Assignment:
Your task is to copy the lines of the data below from the line holding "10/2022 - 09/2025" through the line holding "Cardiology Using AI**", inclusive, exactly and with nothing added.

===== Data provided

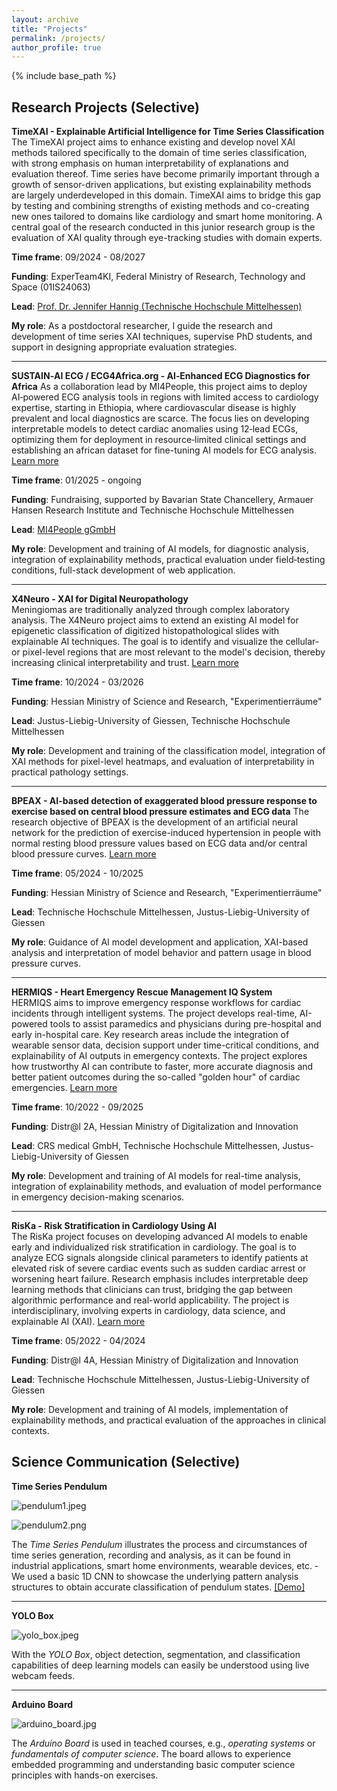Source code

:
 ```yaml
---
layout: archive
title: "Projects"
permalink: /projects/
author_profile: true
---
```


{% include base_path %}

## Research Projects (Selective)

**TimeXAI - Explainable Artificial Intelligence for Time Series Classification**
  The TimeXAI project aims to enhance existing and develop novel XAI methods tailored specifically to the domain of time series classification, with strong emphasis on human interpretability of explanations and evaluation thereof. Time series have become primarily important through a growth of sensor-driven applications, but existing explainability methods are largely underdeveloped in this domain. TimeXAI aims to bridge this gap by testing and combining strengths of existing methods and co-creating new ones tailored to domains like cardiology and smart home monitoring. A central goal of the research conducted in this junior research group is the evaluation of XAI quality through eye-tracking studies with domain experts.

**Time frame**: 09/2024 - 08/2027

**Funding**: ExperTeam4KI, Federal Ministry of Research, Technology and Space (01IS24063)

**Lead**: [Prof. Dr. Jennifer Hannig (Technische Hochschule Mittelhessen)](https://www.thm.de/mnd/jennifer-hannig)

**My role**: As a postdoctoral researcher, I guide the research and development of time series XAI techniques, supervise PhD students, and support in designing appropriate evaluation strategies.


---

**SUSTAIN‑AI ECG / ECG4Africa.org - AI‑Enhanced ECG Diagnostics for Africa**
  As a collaboration lead by MI4People, this project aims to deploy AI‑powered ECG analysis tools in regions with limited access to cardiology expertise, starting in Ethiopia, where cardiovascular disease is highly prevalent and local diagnostics are scarce. The focus lies on developing interpretable models to detect cardiac anomalies using 12‑lead ECGs, optimizing them for deployment in resource‑limited clinical settings and establishing an african dataset for fine-tuning AI models for ECG analysis. [Learn more](https://mi4people.org/sustain-ai-ecg)
  
**Time frame**: 01/2025 - ongoing

**Funding**: Fundraising, supported by Bavarian State Chancellery, Armauer Hansen Research Institute and Technische Hochschule Mittelhessen 

**Lead**: [MI4People gGmbH](https://www.mi4people.org/)

**My role**: Development and training of AI models, for diagnostic analysis, integration of explainability methods, practical evaluation under field‑testing conditions, full-stack development of web application.

---

**X4Neuro - XAI for Digital Neuropathology**  
  Meningiomas are traditionally analyzed through complex laboratory analysis. The X4Neuro project aims to extend an existing AI model for epigenetic classification of digitized histopathological slides with explainable AI techniques. The goal is to identify and visualize the cellular- or pixel-level regions that are most relevant to the model's decision, thereby increasing clinical interpretability and trust. [Learn more](https://www.thm.de/mnd/jennifer-hannig/x4neuro-xai-for-digital-neuropathology)
  
**Time frame**: 10/2024 - 03/2026

**Funding**: Hessian Ministry of Science and Research, "Experimentierräume"

**Lead**: Justus-Liebig-University of Giessen, Technische Hochschule Mittelhessen

**My role**: Development and training of the classification model, integration of XAI methods for pixel-level heatmaps, and evaluation of interpretability in practical pathology settings.

---

**BPEAX - AI-based detection of exaggerated blood pressure response to exercise based on central blood pressure estimates and ECG data** 
  The research objective of BPEAX is the development of an artificial neural network for the prediction of exercise-induced hypertension in people with normal resting blood pressure values based on ECG data and/or central blood pressure curves. [Learn more](https://www.thm.de/mnd/jennifer-hannig/x4neuro-xai-for-digital-neuropathology)
  
**Time frame**: 05/2024 - 10/2025

**Funding**: Hessian Ministry of Science and Research, "Experimentierräume"

**Lead**: Technische Hochschule Mittelhessen, Justus-Liebig-University of Giessen

**My role**: Guidance of AI model development and application, XAI-based analysis and interpretation of model behavior and pattern usage in blood pressure curves.

---

**HERMIQS - Heart Emergency Rescue Management IQ System**  
  HERMIQS aims to improve emergency response workflows for cardiac incidents through intelligent systems. The project develops real-time, AI-powered tools to assist paramedics and physicians during pre-hospital and early in-hospital care. Key research areas include the integration of wearable sensor data, decision support under time-critical conditions, and explainability of AI outputs in emergency contexts. The project explores how trustworthy AI can contribute to faster, more accurate diagnosis and better patient outcomes during the so-called "golden hour" of cardiac emergencies. [Learn more](https://www.lidia-hessen.de/projekte-entdecken/hermiqs-heart-emergency-rescue-management-iq-system/)
  
**Time frame**: 10/2022 - 09/2025

**Funding**: Distr@l 2A, Hessian Ministry of Digitalization and Innovation

**Lead**: CRS medical GmbH, Technische Hochschule Mittelhessen, Justus-Liebig-University of Giessen

**My role**: Development and training of AI models for real-time analysis, integration of explainability methods, and evaluation of model performance in emergency decision-making scenarios.  

---

**RisKa - Risk Stratification in Cardiology Using AI**  
  The RisKa project focuses on developing advanced AI models to enable early and individualized risk stratification in cardiology. The goal is to analyze ECG signals alongside clinical parameters to identify patients at elevated risk of severe cardiac events such as sudden cardiac arrest or worsening heart failure. Research emphasis includes interpretable deep learning methods that clinicians can trust, bridging the gap between algorithmic performance and real-world applicability. The project is interdisciplinary, involving experts in cardiology, data science, and explainable AI (XAI). [Learn more](https://www.lidia-hessen.de/projekte-entdecken/riska-risikostratifizierung-in-der-kardiologie-mittels-ki/)

**Time frame**: 05/2022 - 04/2024

**Funding**: Distr@l 4A, Hessian Ministry of Digitalization and Innovation

**Lead**: Technische Hochschule Mittelhessen, Justus-Liebig-University of Giessen

**My role**: Development and training of AI models, implementation of explainability methods, and practical evaluation of the approaches in clinical contexts.


## Science Communication (Selective)
 
**Time Series Pendulum**

![pendulum1.jpeg](../images/pendulum1.jpeg)

![pendulum2.png](../images/pendulum2.png)

The _Time Series Pendulum_ illustrates the process and circumstances of time series generation, recording and analysis, as it can be found in industrial applications, smart home environments, wearable devices, etc. - We used a basic 1D CNN to showcase the underlying pattern analysis structures to obtain accurate classification of pendulum states.
[[Demo]](https://gitlab.com/nilsgumpfer/pendulum-timeseries)

---

**YOLO Box**

![yolo_box.jpeg](../images/yolo_box.jpeg)

With the _YOLO Box_, object detection, segmentation, and classification capabilities of deep learning models can easily be understood using live webcam feeds.

---

**Arduino Board**

![arduino_board.jpg](../images/arduino_board.jpg)

The _Arduino Board_ is used in teached courses, e.g., _operating systems_ or _fundamentals of computer science_. The board allows to experience embedded programming and understanding basic computer science principles with hands-on exercises.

==========

Your response:
**Time frame**: 10/2022 - 09/2025

**Funding**: Distr@l 2A, Hessian Ministry of Digitalization and Innovation

**Lead**: CRS medical GmbH, Technische Hochschule Mittelhessen, Justus-Liebig-University of Giessen

**My role**: Development and training of AI models for real-time analysis, integration of explainability methods, and evaluation of model performance in emergency decision-making scenarios.  

---

**RisKa - Risk Stratification in Cardiology Using AI**  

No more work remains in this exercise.